Within the listing below, tally the lines where the word "from" appears, and answer with nothing but the tally.

[INPUT MATERIAL Boundary: Start]

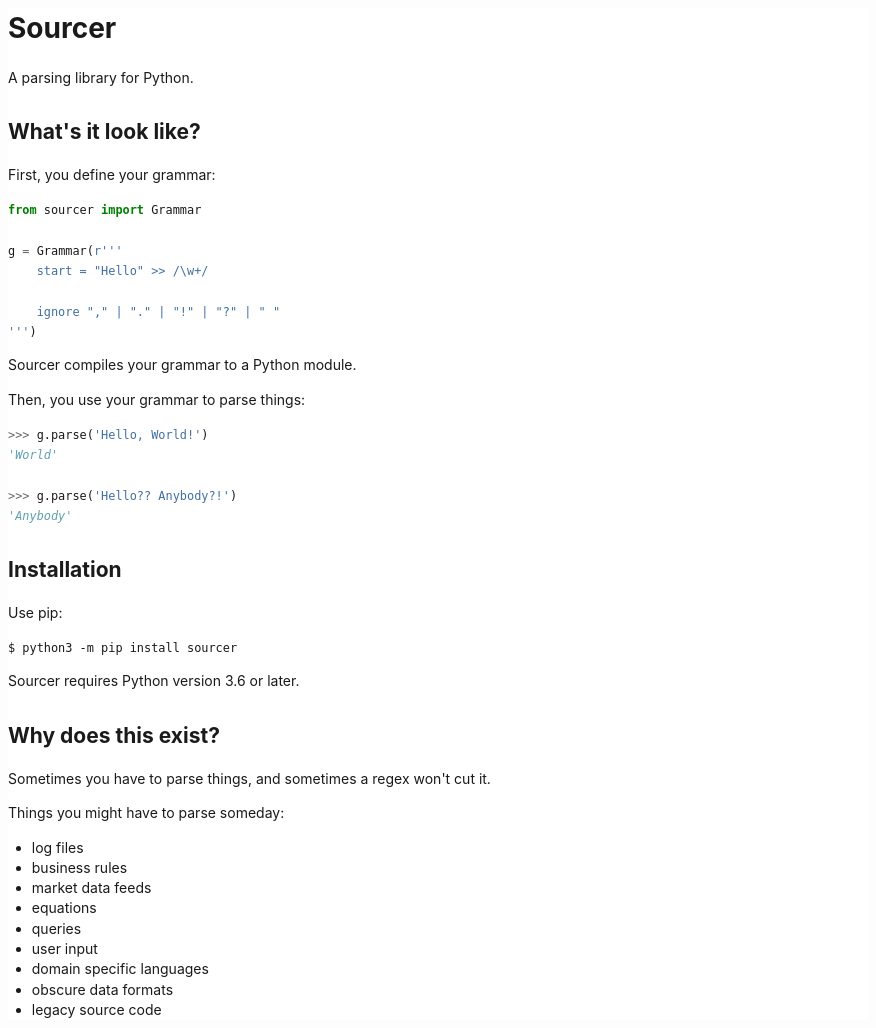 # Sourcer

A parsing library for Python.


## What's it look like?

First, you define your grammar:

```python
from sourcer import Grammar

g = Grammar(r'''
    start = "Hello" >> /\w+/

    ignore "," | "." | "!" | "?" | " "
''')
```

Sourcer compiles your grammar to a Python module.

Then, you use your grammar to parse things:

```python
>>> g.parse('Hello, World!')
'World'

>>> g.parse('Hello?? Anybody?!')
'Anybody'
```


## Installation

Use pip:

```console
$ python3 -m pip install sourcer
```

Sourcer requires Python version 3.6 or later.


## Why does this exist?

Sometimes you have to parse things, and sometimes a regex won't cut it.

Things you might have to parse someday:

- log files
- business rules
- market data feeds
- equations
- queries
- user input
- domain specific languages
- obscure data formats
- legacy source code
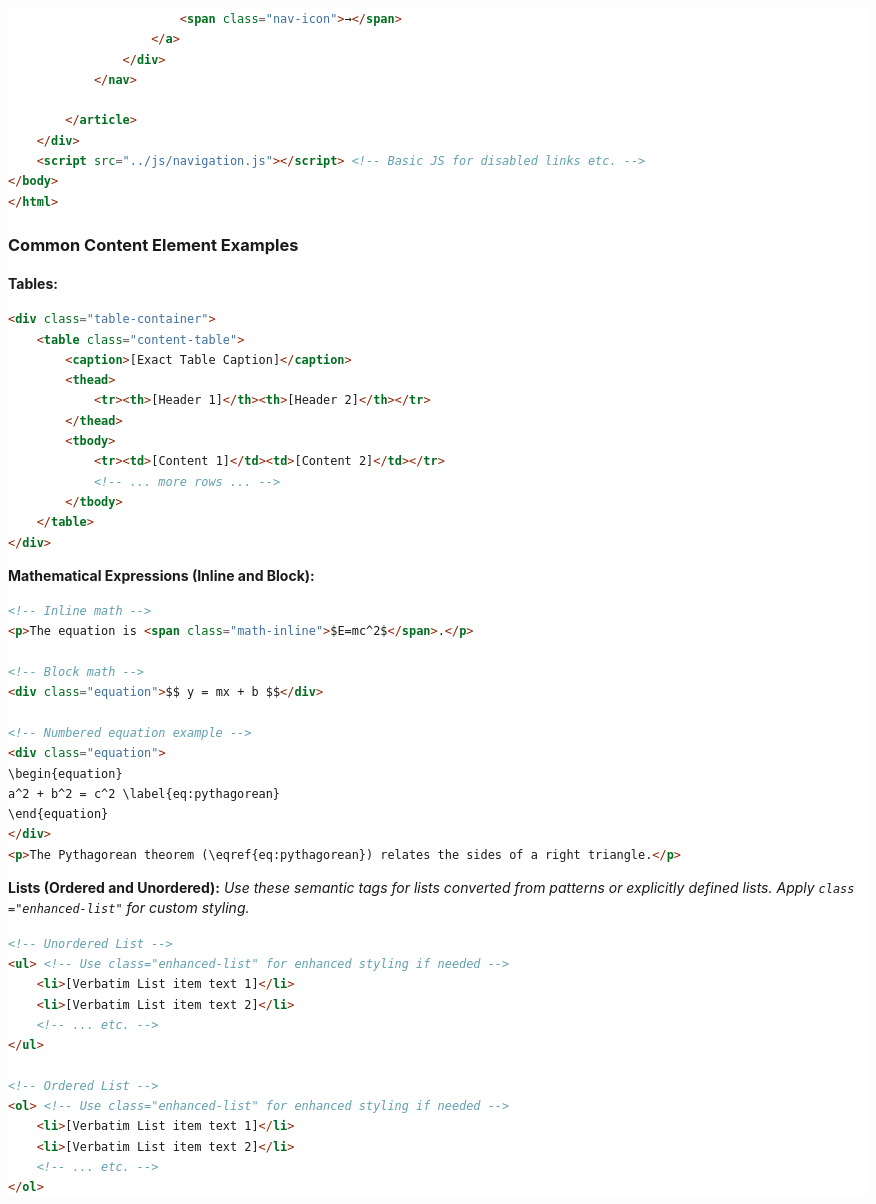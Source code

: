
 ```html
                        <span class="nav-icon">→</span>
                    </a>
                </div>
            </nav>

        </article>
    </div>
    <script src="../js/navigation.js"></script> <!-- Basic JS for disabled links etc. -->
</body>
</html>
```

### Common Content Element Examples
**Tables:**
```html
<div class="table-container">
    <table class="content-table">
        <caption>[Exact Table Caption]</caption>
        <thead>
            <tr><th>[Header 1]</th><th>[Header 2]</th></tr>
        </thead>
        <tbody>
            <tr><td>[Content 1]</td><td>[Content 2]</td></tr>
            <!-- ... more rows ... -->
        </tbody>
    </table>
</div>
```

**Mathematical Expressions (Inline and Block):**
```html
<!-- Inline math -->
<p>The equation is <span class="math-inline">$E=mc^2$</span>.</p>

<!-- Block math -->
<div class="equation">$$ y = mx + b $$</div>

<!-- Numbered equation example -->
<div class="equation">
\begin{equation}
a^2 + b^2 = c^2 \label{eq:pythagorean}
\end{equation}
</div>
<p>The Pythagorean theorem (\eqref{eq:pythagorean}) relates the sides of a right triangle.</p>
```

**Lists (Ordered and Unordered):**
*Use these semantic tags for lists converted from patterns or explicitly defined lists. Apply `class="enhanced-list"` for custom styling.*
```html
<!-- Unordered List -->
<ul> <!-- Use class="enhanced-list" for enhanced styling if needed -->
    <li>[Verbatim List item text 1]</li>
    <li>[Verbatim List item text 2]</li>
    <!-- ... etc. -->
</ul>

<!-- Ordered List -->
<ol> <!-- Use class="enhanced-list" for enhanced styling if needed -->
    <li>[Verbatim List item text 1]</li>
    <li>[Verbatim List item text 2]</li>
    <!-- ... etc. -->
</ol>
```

[INPUT MATERIAL Boundary: End]

TASK ANSWER — 2